Economics is not as difficult to understand as politicians, the main stream media or too many Econ 101 profs make it out to be.

Every day for more than a decade at his web site Cafe Hayek Donald Boudreaux has provided coherent and valuable proof that basic principles like supply and demand — and more complicated, less intuitive things like the mutual benefits of free trade between peaceful nations — can be made explicable to the average man in the street.

Boudreaux, Wikipedia says, is “an American libertarian economist, author, professor, and co-director of the Program on the American Economy and Globalization at the Mercatus Center at George Mason University.”

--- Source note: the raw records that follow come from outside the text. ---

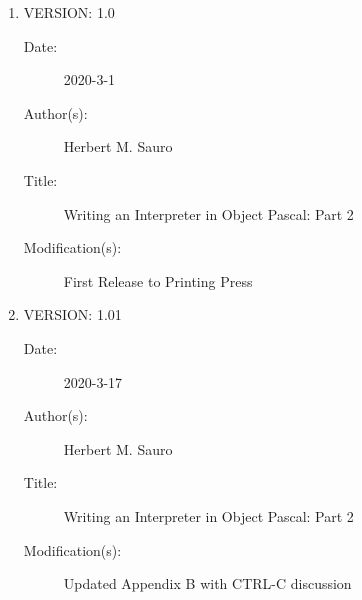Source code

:\documentclass[11pt,twosided]{book}
\begin{document}
\begin{enumerate}

\item VERSION: 1.0
\begin{description}
\item[Date:] 2020-3-1
\item[Author(s):] Herbert M. Sauro
\item[Title:] Writing an Interpreter in Object Pascal: Part 2
\item[Modification(s):] First Release to Printing Press
\end{description}

\item VERSION: 1.01
\begin{description}
\item[Date:] 2020-3-17
\item[Author(s):] Herbert M. Sauro
\item[Title:] Writing an Interpreter in Object Pascal: Part 2
\item[Modification(s):] Updated Appendix B with CTRL-C discussion
\end{description}


\end{enumerate}

\cleardoublepage
{}
{}
\printindex

\myclearpage
\end{document}
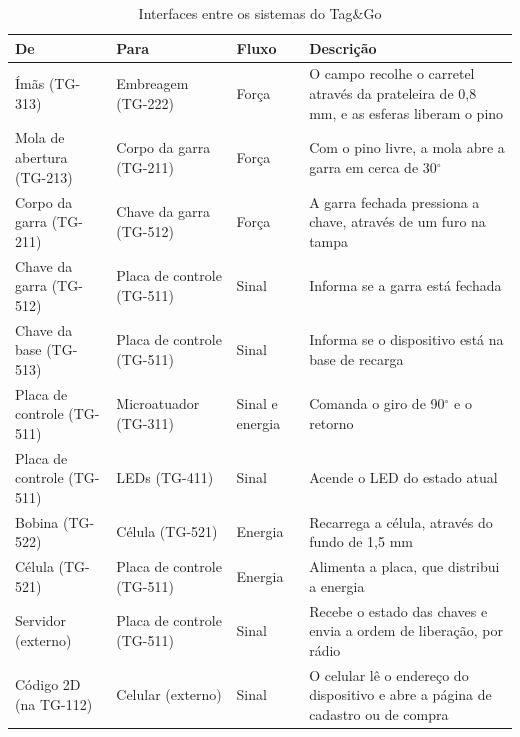 \begin{table}[htbp]
    \centering
    \caption{Interfaces entre os sistemas do Tag\&Go}
    \label{tab:conj_interfaces}
    \footnotesize
    \renewcommand{\arraystretch}{1.3}
    \begin{tabularx}{\textwidth}{@{}
        >{\RaggedRight\arraybackslash}p{3.0cm}
        >{\RaggedRight\arraybackslash}p{3.0cm}
        >{\RaggedRight\arraybackslash}p{1.5cm}
        >{\RaggedRight\arraybackslash}X@{}}
        \toprule
        \textbf{De} & \textbf{Para} & \textbf{Fluxo} & \textbf{Descrição} \\
        \midrule
        Ímãs (TG-313) & Embreagem (TG-222) & Força & O campo recolhe o carretel através da prateleira de 0,8 mm, e as esferas liberam o pino \\
        Mola de abertura (TG-213) & Corpo da garra (TG-211) & Força & Com o pino livre, a mola abre a garra em cerca de 30$^\circ$ \\
        Corpo da garra (TG-211) & Chave da garra (TG-512) & Força & A garra fechada pressiona a chave, através de um furo na tampa \\
        Chave da garra (TG-512) & Placa de controle (TG-511) & Sinal & Informa se a garra está fechada \\
        Chave da base (TG-513) & Placa de controle (TG-511) & Sinal & Informa se o dispositivo está na base de recarga \\
        Placa de controle (TG-511) & Microatuador (TG-311) & Sinal e energia & Comanda o giro de 90$^\circ$ e o retorno \\
        Placa de controle (TG-511) & LEDs (TG-411) & Sinal & Acende o LED do estado atual \\
        Bobina (TG-522) & Célula (TG-521) & Energia & Recarrega a célula, através do fundo de 1,5 mm \\
        Célula (TG-521) & Placa de controle (TG-511) & Energia & Alimenta a placa, que distribui a energia \\
        Servidor (externo) & Placa de controle (TG-511) & Sinal & Recebe o estado das chaves e envia a ordem de liberação, por rádio \\
        Código 2D (na TG-112) & Celular (externo) & Sinal & O celular lê o endereço do dispositivo e abre a página de cadastro ou de compra \\
        \bottomrule
    \end{tabularx}
\end{table}

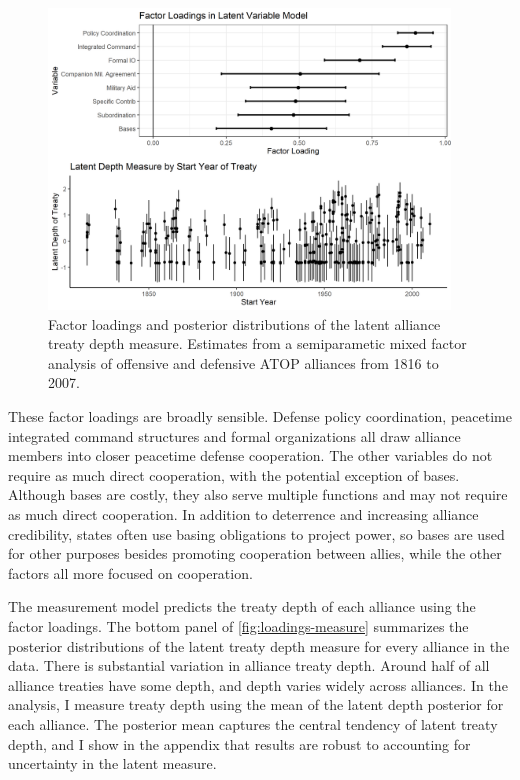 \documentclass[12pt]{article}
\begin{document}
\begin{figure}[hbtp]
\centering
\includegraphics[width=0.95\textwidth]{../figures/loadings-measure.png}
\caption{Factor loadings and posterior distributions of the latent alliance treaty depth measure. Estimates from a semiparametic mixed factor analysis of offensive and defensive ATOP alliances from 1816 to 2007.}
\label{fig:loadings-measure}
\end{figure}


These factor loadings are broadly sensible. 
Defense policy coordination, peacetime integrated command structures and formal organizations all draw alliance members into closer peacetime defense cooperation. 
The other variables do not require as much direct cooperation, with the potential exception of bases.
Although bases are costly, they also serve multiple functions and may not require as much direct cooperation. 
In addition to deterrence and increasing alliance credibility, states often use basing obligations to project power, so bases are used for other purposes besides promoting cooperation between allies, while the other factors all more focused on cooperation.  


The measurement model predicts the treaty depth of each alliance using the factor loadings. 
The bottom panel of \autoref{fig:loadings-measure} summarizes the posterior distributions of the latent treaty depth measure for every alliance in the data. 
There is substantial variation in alliance treaty depth. 
Around half of all alliance treaties have some depth, and depth varies widely across alliances.
In the analysis, I measure treaty depth using the mean of the latent depth posterior for each alliance. 
The posterior mean captures the central tendency of latent treaty depth, and I show in the appendix that results are robust to accounting for uncertainty in the latent measure. 
\end{document}

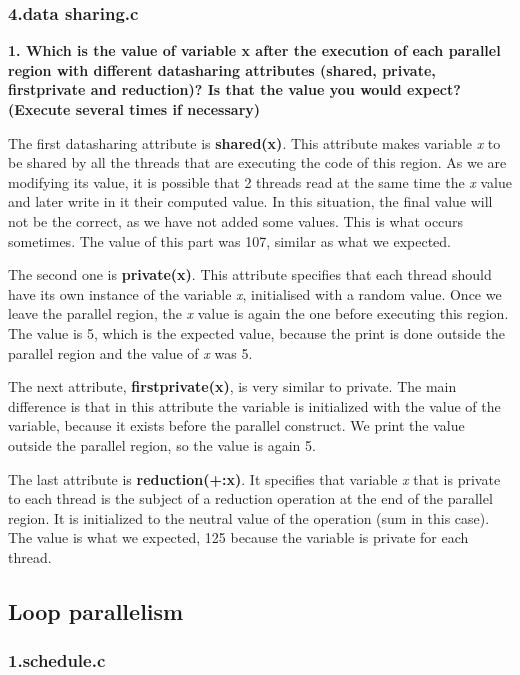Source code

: \documentclass[12pt, a4paper]{article}
\begin{document}
\subsubsection{4.data sharing.c}

\textbf{1. Which is the value of variable x after the execution of each parallel region with different datasharing attributes (shared, private, firstprivate and reduction)? Is that the value you would expect? (Execute several times if necessary)}

The first datasharing attribute is \textbf{shared(x)}. This attribute makes variable \textit{x} to be shared by all the threads that are executing the code of this region. As we are modifying its value, it is possible that 2 threads read at the same time the \textit{x} value and later write in it their computed value. In this situation, the final value will not be the correct, as we have not added some values. This is what occurs sometimes. The value of this part was 107, similar as what we expected.

The second one is \textbf{private(x)}. This attribute specifies that each thread should have its own instance of the variable \textit{x}, initialised with a random value. Once we leave the parallel region, the \textit{x} value is again the one before executing this region. The value is 5, which is the expected value, because the print is done outside the parallel region and the value of \textit{x} was 5.

The next attribute, \textbf{firstprivate(x)}, is very similar to private. The main difference is that in this attribute the variable is initialized with the value of the variable, because it exists before the parallel construct. We print the value outside the parallel region, so the value is again 5.

The last attribute is \textbf{reduction(+:x)}. It specifies that variable \textit{x} that is private to each thread is the subject of a reduction operation at the end of the parallel region. It is initialized to the neutral value of the operation (sum in this case). The value is what we expected, 125 because the variable is private for each thread.

\subsection{Loop parallelism}

\subsubsection{1.schedule.c}
\end{document}
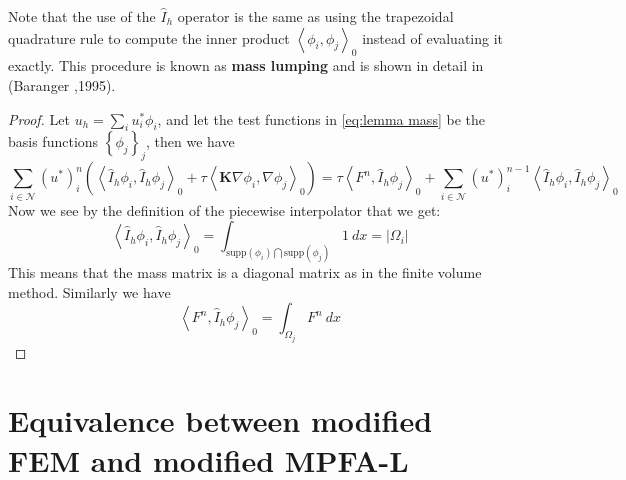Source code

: \documentclass[../Main/main.tex]{subfiles}
\begin{document}
	\begin{remark}
		Note that the use of the $\hat{I}_h$ operator is the same as using the trapezoidal quadrature rule to compute the inner product $\left \langle \phi_i,\phi_j \right \rangle_0$ instead of evaluating it exactly.
		This procedure is known as \textbf{mass lumping} and is shown in detail in (Baranger \cite{baranger1996connection},1995).
	\end{remark}
	\begin{proof}
		Let $u_h = \sum_i u_i^* \phi_i$, and let the test functions in \eqref{eq:lemma mass} be the basis functions $\left \{ \phi_j \right \}_j$, then we have 
		\begin{equation}
		\sum_{i\in \mathcal{N}} (u^*)^n_i (\left \langle \hat{I}_h\phi_i,\hat{I}_h\phi_j\right \rangle_0 +\tau \left \langle  \pmb{K} \nabla \phi_i, \nabla \phi_j \right \rangle_0) = \tau \left \langle F^n,\hat{I}_h \phi_j \right \rangle_0 + \sum_{i\in \mathcal{N}} (u^*)^{n-1}_i \left \langle \hat{I}_h \phi_i,\hat{I}_h \phi_j \right \rangle_0
		\end{equation}
		Now we see by the definition of the piecewise interpolator that we get:
		\begin{equation}
			\left \langle \hat{I}_h\phi_i,\hat{I}_h\phi_j\right \rangle_0 = \int_{\text{supp}(\phi_i)\bigcap\text{supp}(\phi_j)} 1 \ dx = |\Omega_i|
		\end{equation}
		This means that the mass matrix is a diagonal matrix as in the finite volume method. Similarly we have 
		\begin{equation}
			\left \langle F^n,\hat{I}_h \phi_j \right \rangle_0 = \int_{\Omega_j}F^n \ dx
		\end{equation}
	\end{proof}
	\section*{Equivalence between modified FEM and modified MPFA-L}	
	
\end{document}
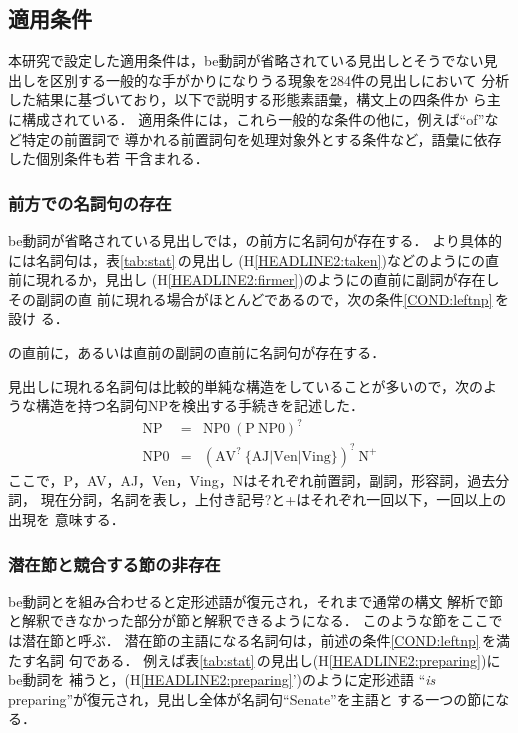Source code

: \subsection{適用条件}
\label{sec:preeditHeadline:cond}

本研究で設定した適用条件は，be動詞が省略されている見出しとそうでない見
出しを区別する一般的な手がかりになりうる現象を284件の見出しにおいて
分析した結果に基づいており，以下で説明する形態素語彙，構文上の四条件か
ら主に構成されている．
適用条件には，これら一般的な条件の他に，例えば``of''など特定の前置詞で
導かれる前置詞句を処理対象外とする条件など，語彙に依存した個別条件も若
干含まれる． 

\subsubsection{\KEY 前方での名詞句の存在}

be動詞が省略されている見出しでは，\KEY の前方に名詞句が存在する．
より具体的には名詞句は，表\ref{tab:stat}\,の見出し
(H\ref{HEADLINE2:taken})などのように\KEY の直前に現れるか，見出し
(H\ref{HEADLINE2:firmer})のように\KEY の直前に副詞が存在しその副詞の直
前に現れる場合がほとんどであるので，次の条件\ref{COND:leftnp}\,を設け
る．
\begin{COND}
\cond \KEYC の直前に，あるいは\KEYC 直前の副詞の直前に名詞句が存在する．
\label{COND:leftnp}
\end{COND}

見出しに現れる名詞句は比較的単純な構造をしていることが多いので，次のよ
うな構造を持つ名詞句NPを検出する手続きを記述した．
\begin{eqnarray*}
\mbox{NP} &=& \mbox{NP0}\ (\mbox{P}\ \mbox{NP0})^? \\
\mbox{NP0} &=& (\mbox{AV}^?
\ \{\mbox{AJ}|\mbox{Ven}|\mbox{Ving}\})^?\ \mbox{N}^+
\end{eqnarray*}
ここで，P，AV，AJ，Ven，Ving，Nはそれぞれ前置詞，副詞，形容詞，過去分詞，
現在分詞，名詞を表し，上付き記号?と+はそれぞれ一回以下，一回以上の出現を
意味する．

\subsubsection{潜在節と競合する節の非存在}

be動詞と\KEYC を組み合わせると定形述語が復元され，それまで通常の構文
解析で節と解釈できなかった部分が節と解釈できるようになる．
このような節をここでは潜在節と呼ぶ．
潜在節の主語になる名詞句は，前述の条件\ref{COND:leftnp}\,を満たす名詞
句である．
例えば表\ref{tab:stat}\,の見出し(H\ref{HEADLINE2:preparing})にbe動詞を
補うと，(H\ref{HEADLINE2:preparing}')のように定形述語
``{\it is} preparing''が復元され，見出し全体が名詞句``Senate''を主語と
する一つの節になる．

But he’s really a good economist who writes like a good journalist.

Here, with this little lesson from today’s edition of Cafe Hayek about the importance of always looking at the broad and long-term impact of any economic activity, is simple but elegant proof of Boudreaux’s communications skills:

I am increasingly struck and distressed by how much of modern economics – economics since the time of J.M. Keynes (1883-1946) – is an elaborate practice of assuring the man-in-the-street that his economically untutored sense of the way economies work is, in fact, spot-on correct. The man-in-the-street, seeing only what Deirdre McCloskey calls the “first act” of economic phenomena, concludes that the first act is all that there is.

Does freer trade reduce domestic employment? The man-in-the-street concludes that it does because the man-in-the-street sees only the jobs lost to imports. Do minimum wages improve the welfare of low-paid workers? The man-in-the-street concludes that it does because the man-in-the-street never bothers to ask how employers and employees will adjust to mandated higher labor costs. Does more government spending improve the economy? The man-in-the-street concludes that it does because the man-in-the-street sees only the increased output and employment of those firms that receive the government spending. Must the government act to “correct” externalities? The man-in-the-street concludes that it must because the man-in-the-street neither bothers to ponder the processes that give rise to the apparent externalities nor questions the ability or willingness of government officials to act in the public interest.

If modern astronomy were akin to modern economics, a great deal of modern astronomy (although by no means all of it) would be devoted to explaining – with the use of fantastic mathematics and elaborate empirical demonstrations – that the man-in-the-street has been correct all along in believing that the sun and the planets and the stars all revolve around a stationary earth.